##### RECORDS FOR PROCESSING #####

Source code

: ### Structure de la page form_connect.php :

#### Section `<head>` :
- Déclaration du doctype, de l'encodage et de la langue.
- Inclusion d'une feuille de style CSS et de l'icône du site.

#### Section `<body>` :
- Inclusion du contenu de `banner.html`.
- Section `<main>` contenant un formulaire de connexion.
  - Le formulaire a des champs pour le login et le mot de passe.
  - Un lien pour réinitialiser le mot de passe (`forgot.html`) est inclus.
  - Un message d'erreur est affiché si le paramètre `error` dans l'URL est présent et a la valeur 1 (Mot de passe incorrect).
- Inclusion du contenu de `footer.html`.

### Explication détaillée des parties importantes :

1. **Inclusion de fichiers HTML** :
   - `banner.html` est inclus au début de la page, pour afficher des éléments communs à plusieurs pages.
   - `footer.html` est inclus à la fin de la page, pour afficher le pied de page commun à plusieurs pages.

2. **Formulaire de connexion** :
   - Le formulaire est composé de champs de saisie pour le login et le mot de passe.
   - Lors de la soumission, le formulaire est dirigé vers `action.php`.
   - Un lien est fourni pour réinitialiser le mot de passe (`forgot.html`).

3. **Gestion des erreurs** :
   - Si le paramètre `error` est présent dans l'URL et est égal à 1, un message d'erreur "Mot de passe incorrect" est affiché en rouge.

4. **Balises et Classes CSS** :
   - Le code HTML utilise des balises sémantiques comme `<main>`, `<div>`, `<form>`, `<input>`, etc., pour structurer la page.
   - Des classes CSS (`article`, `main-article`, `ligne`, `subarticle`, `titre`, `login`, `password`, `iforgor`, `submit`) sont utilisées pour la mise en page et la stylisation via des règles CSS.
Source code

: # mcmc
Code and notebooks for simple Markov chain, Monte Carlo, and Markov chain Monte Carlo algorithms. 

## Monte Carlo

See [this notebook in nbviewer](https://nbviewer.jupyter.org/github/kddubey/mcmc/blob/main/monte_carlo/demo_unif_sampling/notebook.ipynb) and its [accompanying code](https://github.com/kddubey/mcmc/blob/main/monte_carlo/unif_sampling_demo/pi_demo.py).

#####

Write the opening line of the data above and every line after it, exactly, stopping once you have written the line with "formulaire de connexion.".

→ EXERCISE SOLUTION
Source code

: ### Structure de la page form_connect.php :

#### Section `<head>` :
- Déclaration du doctype, de l'encodage et de la langue.
- Inclusion d'une feuille de style CSS et de l'icône du site.

#### Section `<body>` :
- Inclusion du contenu de `banner.html`.
- Section `<main>` contenant un formulaire de connexion.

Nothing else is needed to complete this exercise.